Zu meinem zehnjährigen Geburtstag schenkte mir meine Tante ein schönes Poesiealbum mit tollem Ledereinband, Goldschnitt und wertvollem glatten Papier. Damals, also vor sechzig Jahren, war es Sitte, dass einem Freundinnen und Freunde, Schulkameradinnen und Schulkameraden ihr Poesiealbum überreichten, und dann musste man dort hinein kluge Sprüche über das Leben und die Freundschaft schreiben und ausgeschnittene Bilder dazu kleben. Ein schönes Ritual, das die Freundschaft untereinander stärken sollte. Und nun hatte ich auch ein Poesiealbum, aber ich hatte auch ein Problem. Niemand hatte mir bislang sein Poesiealbum überreicht, und ich war zu schüchtern, um mein leeres Poesiealbum irgendjemandem anzubieten. Also beschloss ich, das schöne Poesiealbum von Tante Erna als mein Tagebuch zu nutzen. Und so schrieb ich solch spannende Beiträge wie welches Eis ich gegessen hatte, wann es Hühnchen zum Mittagessen gegeben hatte, dass mein Lieblingslehrer Beppo Brehm hieß und wann ich abends ins Bett musste. Und das machte ich regelmäßig. Und ich behielt das Tagebuchschreiben mein Leben lang bei. Später in der Pubertät wurde es schon spannender, was ich da so alles erlebte. Noch später im Studium füllten sich die Seiten mit prallen philosophisch politischen Betrachtungen und psychoanalytischen Bemerkungen. Tagebuchschreiben war für mich unverzichtbar und zwang mich Tag für Tag, mich selbst zu beobachten, mich selbst zu beschreiben und zu reflektieren. Das Tagebuchschreiben ist eine unschätzbar wertvolle Angewohnheit, das Bewusstsein zu schärfen.

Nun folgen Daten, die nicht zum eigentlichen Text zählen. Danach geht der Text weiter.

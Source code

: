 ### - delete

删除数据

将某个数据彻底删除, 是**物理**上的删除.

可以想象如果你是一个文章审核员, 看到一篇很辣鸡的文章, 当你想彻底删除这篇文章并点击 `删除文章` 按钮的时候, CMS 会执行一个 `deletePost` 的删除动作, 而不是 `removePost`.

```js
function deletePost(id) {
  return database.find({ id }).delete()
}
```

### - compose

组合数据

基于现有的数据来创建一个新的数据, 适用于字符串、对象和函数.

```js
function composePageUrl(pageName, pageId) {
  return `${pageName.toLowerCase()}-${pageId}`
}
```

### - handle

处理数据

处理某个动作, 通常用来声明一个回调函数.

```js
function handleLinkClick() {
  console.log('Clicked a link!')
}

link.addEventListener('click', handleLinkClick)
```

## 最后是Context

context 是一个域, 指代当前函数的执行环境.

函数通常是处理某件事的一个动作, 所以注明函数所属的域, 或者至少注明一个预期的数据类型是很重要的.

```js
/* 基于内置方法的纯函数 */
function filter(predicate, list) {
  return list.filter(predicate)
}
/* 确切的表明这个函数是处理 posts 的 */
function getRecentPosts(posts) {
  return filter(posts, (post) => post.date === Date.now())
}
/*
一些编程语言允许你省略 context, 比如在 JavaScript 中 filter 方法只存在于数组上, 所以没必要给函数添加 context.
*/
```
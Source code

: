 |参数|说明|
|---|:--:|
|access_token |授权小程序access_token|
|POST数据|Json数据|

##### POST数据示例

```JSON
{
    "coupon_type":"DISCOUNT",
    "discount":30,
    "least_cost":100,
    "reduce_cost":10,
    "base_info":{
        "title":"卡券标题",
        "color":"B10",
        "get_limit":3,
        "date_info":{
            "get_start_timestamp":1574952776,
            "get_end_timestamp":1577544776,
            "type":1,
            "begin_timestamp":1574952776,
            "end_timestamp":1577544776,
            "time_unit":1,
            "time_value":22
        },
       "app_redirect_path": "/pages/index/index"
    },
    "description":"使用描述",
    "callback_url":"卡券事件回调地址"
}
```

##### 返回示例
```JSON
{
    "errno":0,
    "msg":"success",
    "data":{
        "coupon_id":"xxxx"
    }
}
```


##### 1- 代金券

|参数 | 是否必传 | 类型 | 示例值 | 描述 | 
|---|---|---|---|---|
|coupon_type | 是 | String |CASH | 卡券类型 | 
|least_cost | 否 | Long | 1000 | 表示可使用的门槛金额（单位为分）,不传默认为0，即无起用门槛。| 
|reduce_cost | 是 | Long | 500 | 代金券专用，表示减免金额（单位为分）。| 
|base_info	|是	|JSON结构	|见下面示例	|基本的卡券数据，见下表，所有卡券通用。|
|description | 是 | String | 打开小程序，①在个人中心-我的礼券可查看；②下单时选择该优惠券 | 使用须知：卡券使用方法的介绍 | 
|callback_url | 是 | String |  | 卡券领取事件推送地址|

Autor: Johannes Galli | Geschrieben für die Zeitschrift “Lebens(t)räume” 

Comments (3)

  1. Vielen Dank für diesen Beitrag! Ich bin immer wieder fasziniert von deiner Kraft rhythmisch zu arbeiten und somit wahre Schätze im Galli Verlag zu veröffentlichen. Dein autobiografisches Werk „Aus dem Leben eines Clowns“ ist genial!

  2. Das ist ein wunderbarer Beitrag.
    Ich schreibe noch nicht allzu lange Tagebuch, lese aber in regelmäßigen Abständen alte Chat-Verläufe, SMS oder E-Mails.
    Das schöne dabei ist, zu erkennen, das negative Gefühle verschwimmen oder ganz verschwinden, wahrend bestimmte Gefühle für Personen, oder Dinge, die man gerne tut, ein Leben lang konstant bleiben.

  3. Danke für diesen herrlich erfrischenden Beitrag.
    Er erinnert mich daran, dass ich zum 16. Geburtstag ein Tagebuch zum Abschließen von meiner Patentante bekommen habe. Das ist jetzt genau 39 Jahre her und ich schreibe bis zum heutigen Tag Tagebuch. Ich habe mich über das Tagebuch schreiben der deutschen Sprache angenähert, ich bin nämlich Schwäbin. Meine Lehrer gaben mir beim Aufsatz schreiben immer die Rückmeldung, dass ich wohl inhaltlich gut bin, aber mein Ausdruck lasse sehr zu wünschen übrig. So fing ich beim Tagebuch schreiben an, Wörter zu suchen, die sich vom Inhalt her ähnelten, damit ich nicht immer die gleichen Wörter verwenden musste. Oder anstatt immer nur zu schreiben: „Ich habe gemacht“ – suchte ich nach den entsprechenden Verben.
    Ich spreche immer noch leidenschaftlich schwäbisch, aber mein Wortschatz hat sich über das Tagebuch schreiben erweitert.